So many regulations are intertwined; health plans cannot ignore the ones that may seem insignificant. Every year these smaller regulation changes get bigger.
For example, the industry has been talking about provider directories since the mid-80s, but change was still very slow. The inhibitors to having up-to-date provider directories often moved initiatives for standardizing and updating the processes to the bottom of the priority list. CMS now has the ability to substantially penalize payers whose provider directories are out of date or otherwise inaccurate to the tune of $25,000 per member!
One of the key requirements in the Interoperability Final Rule is the Provider Directory API. This rule, enforceable in July 2021, highlights the importance of accurate and timely information about network providers for Medicare Advantage and Managed Medicaid. Health Plans operating in the CMS markets must take steps to ensure their data and processes to deliver the data are working properly, not just to be compliant but also to remain competitive.
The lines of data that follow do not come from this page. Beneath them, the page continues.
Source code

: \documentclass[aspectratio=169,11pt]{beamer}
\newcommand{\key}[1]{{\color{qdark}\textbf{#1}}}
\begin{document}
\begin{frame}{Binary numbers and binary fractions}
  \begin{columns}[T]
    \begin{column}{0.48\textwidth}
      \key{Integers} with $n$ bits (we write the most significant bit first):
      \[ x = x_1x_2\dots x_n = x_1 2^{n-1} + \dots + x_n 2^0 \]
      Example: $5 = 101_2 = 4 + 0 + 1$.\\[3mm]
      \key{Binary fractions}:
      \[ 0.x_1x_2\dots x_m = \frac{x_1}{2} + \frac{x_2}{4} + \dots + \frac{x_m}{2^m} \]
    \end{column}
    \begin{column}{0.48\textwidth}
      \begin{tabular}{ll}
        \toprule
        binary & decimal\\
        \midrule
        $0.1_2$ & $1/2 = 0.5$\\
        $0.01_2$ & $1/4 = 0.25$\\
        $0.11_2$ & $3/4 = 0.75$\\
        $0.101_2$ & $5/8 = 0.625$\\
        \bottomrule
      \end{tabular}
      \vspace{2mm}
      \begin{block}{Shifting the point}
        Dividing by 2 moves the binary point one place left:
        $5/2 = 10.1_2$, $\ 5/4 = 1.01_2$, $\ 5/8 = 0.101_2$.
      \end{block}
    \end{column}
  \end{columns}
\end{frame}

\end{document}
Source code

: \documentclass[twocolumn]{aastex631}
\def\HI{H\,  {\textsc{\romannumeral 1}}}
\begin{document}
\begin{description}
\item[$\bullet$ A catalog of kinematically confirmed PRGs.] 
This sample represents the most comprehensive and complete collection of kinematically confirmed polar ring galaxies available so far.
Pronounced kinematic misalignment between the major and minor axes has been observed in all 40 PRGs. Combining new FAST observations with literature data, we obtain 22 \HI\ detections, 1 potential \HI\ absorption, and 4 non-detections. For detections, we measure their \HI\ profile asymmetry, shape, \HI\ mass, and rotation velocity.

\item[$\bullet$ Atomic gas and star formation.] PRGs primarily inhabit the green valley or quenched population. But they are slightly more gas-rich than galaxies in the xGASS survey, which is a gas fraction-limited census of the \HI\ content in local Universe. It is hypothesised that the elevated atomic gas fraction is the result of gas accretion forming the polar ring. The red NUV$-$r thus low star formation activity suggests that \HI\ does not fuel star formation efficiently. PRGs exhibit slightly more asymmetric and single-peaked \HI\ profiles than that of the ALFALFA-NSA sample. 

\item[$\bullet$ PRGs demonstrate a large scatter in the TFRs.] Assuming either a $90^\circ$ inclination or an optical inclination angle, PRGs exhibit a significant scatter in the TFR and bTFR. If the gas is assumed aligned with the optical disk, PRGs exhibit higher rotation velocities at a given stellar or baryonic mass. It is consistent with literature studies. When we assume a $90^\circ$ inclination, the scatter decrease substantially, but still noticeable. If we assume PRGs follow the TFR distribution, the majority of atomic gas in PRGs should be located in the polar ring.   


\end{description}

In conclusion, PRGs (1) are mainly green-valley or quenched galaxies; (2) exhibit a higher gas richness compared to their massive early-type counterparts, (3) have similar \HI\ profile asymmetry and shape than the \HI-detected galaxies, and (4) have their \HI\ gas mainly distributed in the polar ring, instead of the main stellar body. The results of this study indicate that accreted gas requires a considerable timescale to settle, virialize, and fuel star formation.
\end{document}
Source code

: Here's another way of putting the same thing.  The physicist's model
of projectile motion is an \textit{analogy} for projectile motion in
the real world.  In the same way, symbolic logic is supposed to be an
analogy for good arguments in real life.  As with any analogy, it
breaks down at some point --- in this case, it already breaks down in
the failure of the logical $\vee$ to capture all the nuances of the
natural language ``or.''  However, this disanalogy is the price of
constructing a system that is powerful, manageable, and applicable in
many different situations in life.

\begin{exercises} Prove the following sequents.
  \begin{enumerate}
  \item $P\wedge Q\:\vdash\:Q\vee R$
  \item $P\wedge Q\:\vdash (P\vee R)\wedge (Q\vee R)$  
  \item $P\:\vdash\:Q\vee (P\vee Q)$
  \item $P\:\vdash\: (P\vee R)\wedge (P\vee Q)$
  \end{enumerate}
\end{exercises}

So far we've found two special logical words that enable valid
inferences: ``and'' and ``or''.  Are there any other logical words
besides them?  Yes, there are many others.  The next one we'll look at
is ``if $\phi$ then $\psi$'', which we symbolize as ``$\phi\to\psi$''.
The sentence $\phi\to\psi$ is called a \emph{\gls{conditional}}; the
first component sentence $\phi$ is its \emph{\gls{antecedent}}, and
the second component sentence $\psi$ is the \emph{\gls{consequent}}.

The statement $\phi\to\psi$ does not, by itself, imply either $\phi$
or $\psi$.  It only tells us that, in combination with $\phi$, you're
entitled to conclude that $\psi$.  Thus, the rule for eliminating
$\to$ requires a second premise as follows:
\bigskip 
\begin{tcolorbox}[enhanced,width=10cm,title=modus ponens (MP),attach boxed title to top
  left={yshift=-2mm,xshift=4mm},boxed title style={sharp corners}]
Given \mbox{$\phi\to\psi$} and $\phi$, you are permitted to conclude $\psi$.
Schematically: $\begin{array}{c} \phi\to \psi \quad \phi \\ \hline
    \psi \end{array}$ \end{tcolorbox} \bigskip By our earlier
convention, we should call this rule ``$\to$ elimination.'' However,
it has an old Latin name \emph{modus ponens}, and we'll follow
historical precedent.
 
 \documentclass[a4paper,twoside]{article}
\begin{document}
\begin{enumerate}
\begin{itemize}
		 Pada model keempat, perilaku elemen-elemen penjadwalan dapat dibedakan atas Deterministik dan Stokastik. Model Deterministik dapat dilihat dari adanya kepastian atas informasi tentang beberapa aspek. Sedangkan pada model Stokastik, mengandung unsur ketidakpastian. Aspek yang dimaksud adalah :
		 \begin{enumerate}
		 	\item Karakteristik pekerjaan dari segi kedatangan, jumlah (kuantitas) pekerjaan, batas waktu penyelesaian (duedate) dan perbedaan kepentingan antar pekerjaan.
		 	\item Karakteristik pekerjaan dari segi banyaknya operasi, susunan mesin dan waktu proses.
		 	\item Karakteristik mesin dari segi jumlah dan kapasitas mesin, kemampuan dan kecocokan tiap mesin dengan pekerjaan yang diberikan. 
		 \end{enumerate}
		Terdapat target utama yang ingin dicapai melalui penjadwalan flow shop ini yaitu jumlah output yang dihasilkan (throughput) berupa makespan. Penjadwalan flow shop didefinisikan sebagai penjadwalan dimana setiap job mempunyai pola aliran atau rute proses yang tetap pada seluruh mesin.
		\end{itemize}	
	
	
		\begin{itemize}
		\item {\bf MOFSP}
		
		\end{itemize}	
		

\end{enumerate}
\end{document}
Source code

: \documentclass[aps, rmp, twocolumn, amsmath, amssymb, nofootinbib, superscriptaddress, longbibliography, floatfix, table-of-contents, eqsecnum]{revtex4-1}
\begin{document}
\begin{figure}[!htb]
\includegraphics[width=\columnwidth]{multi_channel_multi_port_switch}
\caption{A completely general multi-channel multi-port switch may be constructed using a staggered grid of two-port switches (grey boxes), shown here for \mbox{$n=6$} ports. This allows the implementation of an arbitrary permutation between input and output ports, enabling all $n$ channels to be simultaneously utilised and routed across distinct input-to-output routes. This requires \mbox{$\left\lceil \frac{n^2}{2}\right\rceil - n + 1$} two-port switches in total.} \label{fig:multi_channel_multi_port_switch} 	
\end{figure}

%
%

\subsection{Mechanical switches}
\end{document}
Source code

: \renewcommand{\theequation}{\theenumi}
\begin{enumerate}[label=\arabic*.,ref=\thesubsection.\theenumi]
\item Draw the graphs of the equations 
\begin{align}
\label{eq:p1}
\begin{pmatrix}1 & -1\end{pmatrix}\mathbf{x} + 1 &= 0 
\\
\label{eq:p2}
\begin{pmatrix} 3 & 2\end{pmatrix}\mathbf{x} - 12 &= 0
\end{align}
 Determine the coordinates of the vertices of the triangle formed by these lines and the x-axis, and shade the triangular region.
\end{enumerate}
Medicaid Managed Care, in particular, is evolving rapidly. A few years ago, most Medicaid recipients stayed with a fee-for-service Medicaid; they were not pushed toward managed care. Many states now prefer managed care over fee-for-service, as it is lower in cost and also preferred by an increasing number of members, as it provides more options and flexibility.
Medicaid is very fluid. A health plan with a Medicaid line of business must stay in-tune with what CMS is doing and how it interfaces with its state’s specific regulations. In particular, the business processes for Managed Medicaid enrollment can seem overwhelming. Daily full enrollment files are sent by the state, which must be translated into enrollment records that retain a historical view of all changes made throughout.
This deluge of information requires technology that can handle extensive slicing and dicing of the data. The enrollment record changes can impact everything from the available benefits for the member to their primary care provider assignment and even the amount payable for a specific service.
The enrollment data is required by core processing systems and must be viewable and usable by the health plans to properly address questions and other inquiries. Furthermore, these changes are typically time-sensitive, requiring that daily files are processed quickly and accurately and sequentially.
Many regulations are intertwined, some in conflict, some furthering a “cause” or process. The mission of all is to benefit the members, and in most cases, there are benefits of compliance to the health plans.
For example, health plans that focused on getting an updated provider directory in their claims system and also available to members create a win-win scenario! Members and potential members have the most up-to-date information, and health plans are processing claims without the worry of mass adjustments (or penalties!) down the road.